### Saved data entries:

★ ★ ★ ★

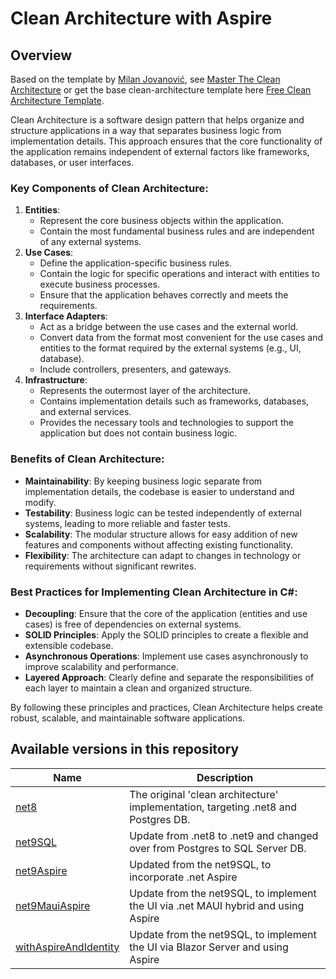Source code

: ﻿# Clean Architecture with Aspire

## Overview
Based on the template by [Milan Jovanović](https://twitter.com/mjovanovictech), see [Master The Clean Architecture](https://www.milanjovanovic.tech/pragmatic-clean-architecture) or get the base clean-architecture template here [Free Clean Architecture Template](https://www.milanjovanovic.tech/templates/clean-architecture).

Clean Architecture is a software design pattern that helps organize and structure applications in a way that separates business logic from implementation details. This approach ensures that the core functionality of the application remains independent of external factors like frameworks, databases, or user interfaces.

### Key Components of Clean Architecture:
1. **Entities**:
   - Represent the core business objects within the application.
   - Contain the most fundamental business rules and are independent of any external systems.
2. **Use Cases**:
   - Define the application-specific business rules.
   - Contain the logic for specific operations and interact with entities to execute business processes.
   - Ensure that the application behaves correctly and meets the requirements.
3. **Interface Adapters**:
   - Act as a bridge between the use cases and the external world.
   - Convert data from the format most convenient for the use cases and entities to the format required by the external systems (e.g., UI, database).
   - Include controllers, presenters, and gateways.
4. **Infrastructure**:
   - Represents the outermost layer of the architecture.
   - Contains implementation details such as frameworks, databases, and external services.
   - Provides the necessary tools and technologies to support the application but does not contain business logic.

### Benefits of Clean Architecture:
- **Maintainability**: By keeping business logic separate from implementation details, the codebase is easier to understand and modify.
- **Testability**: Business logic can be tested independently of external systems, leading to more reliable and faster tests.
- **Scalability**: The modular structure allows for easy addition of new features and components without affecting existing functionality.
- **Flexibility**: The architecture can adapt to changes in technology or requirements without significant rewrites.

### Best Practices for Implementing Clean Architecture in C#:
- **Decoupling**: Ensure that the core of the application (entities and use cases) is free of dependencies on external systems.
- **SOLID Principles**: Apply the SOLID principles to create a flexible and extensible codebase.
- **Asynchronous Operations**: Implement use cases asynchronously to improve scalability and performance.
- **Layered Approach**: Clearly define and separate the responsibilities of each layer to maintain a clean and organized structure.

By following these principles and practices, Clean Architecture helps create robust, scalable, and maintainable software applications.

## Available versions in this repository
| Name | Description |
| --- | --- |
| [net8](./net8/README.MD) | The original 'clean architecture' implementation, targeting .net8 and Postgres DB. |
| [net9SQL](./net9SQL/README.MD) | Update from .net8 to .net9 and changed over from Postgres to SQL Server DB. |
| [net9Aspire](./net9Aspire/README.MD) | Updated from the net9SQL, to incorporate .net Aspire |
| [net9MauiAspire](./net9MauiAspire/README.MD) | Update from the net9SQL, to implement the UI via .net MAUI hybrid and using Aspire |
| [withAspireAndIdentity](./WithAspireAndIdentity/README.MD) | Update from the net9SQL, to implement the UI via Blazor Server and using Aspire |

★ ★ ★ ★

### What you need to do:
Images stay out, but the rest of the data above must be repeated exactly.

### Output for this exercise:
Source code

: ﻿# Clean Architecture with Aspire

## Overview
Based on the template by [Milan Jovanović](https://twitter.com/mjovanovictech), see [Master The Clean Architecture](https://www.milanjovanovic.tech/pragmatic-clean-architecture) or get the base clean-architecture template here [Free Clean Architecture Template](https://www.milanjovanovic.tech/templates/clean-architecture).

Clean Architecture is a software design pattern that helps organize and structure applications in a way that separates business logic from implementation details. This approach ensures that the core functionality of the application remains independent of external factors like frameworks, databases, or user interfaces.

### Key Components of Clean Architecture:
1. **Entities**:
   - Represent the core business objects within the application.
   - Contain the most fundamental business rules and are independent of any external systems.
2. **Use Cases**:
   - Define the application-specific business rules.
   - Contain the logic for specific operations and interact with entities to execute business processes.
   - Ensure that the application behaves correctly and meets the requirements.
3. **Interface Adapters**:
   - Act as a bridge between the use cases and the external world.
   - Convert data from the format most convenient for the use cases and entities to the format required by the external systems (e.g., UI, database).
   - Include controllers, presenters, and gateways.
4. **Infrastructure**:
   - Represents the outermost layer of the architecture.
   - Contains implementation details such as frameworks, databases, and external services.
   - Provides the necessary tools and technologies to support the application but does not contain business logic.

### Benefits of Clean Architecture:
- **Maintainability**: By keeping business logic separate from implementation details, the codebase is easier to understand and modify.
- **Testability**: Business logic can be tested independently of external systems, leading to more reliable and faster tests.
- **Scalability**: The modular structure allows for easy addition of new features and components without affecting existing functionality.
- **Flexibility**: The architecture can adapt to changes in technology or requirements without significant rewrites.

### Best Practices for Implementing Clean Architecture in C#:
- **Decoupling**: Ensure that the core of the application (entities and use cases) is free of dependencies on external systems.
- **SOLID Principles**: Apply the SOLID principles to create a flexible and extensible codebase.
- **Asynchronous Operations**: Implement use cases asynchronously to improve scalability and performance.
- **Layered Approach**: Clearly define and separate the responsibilities of each layer to maintain a clean and organized structure.

By following these principles and practices, Clean Architecture helps create robust, scalable, and maintainable software applications.

## Available versions in this repository
| Name | Description |
| --- | --- |
| [net8](./net8/README.MD) | The original 'clean architecture' implementation, targeting .net8 and Postgres DB. |
| [net9SQL](./net9SQL/README.MD) | Update from .net8 to .net9 and changed over from Postgres to SQL Server DB. |
| [net9Aspire](./net9Aspire/README.MD) | Updated from the net9SQL, to incorporate .net Aspire |
| [net9MauiAspire](./net9MauiAspire/README.MD) | Update from the net9SQL, to implement the UI via .net MAUI hybrid and using Aspire |
| [withAspireAndIdentity](./WithAspireAndIdentity/README.MD) | Update from the net9SQL, to implement the UI via Blazor Server and using Aspire |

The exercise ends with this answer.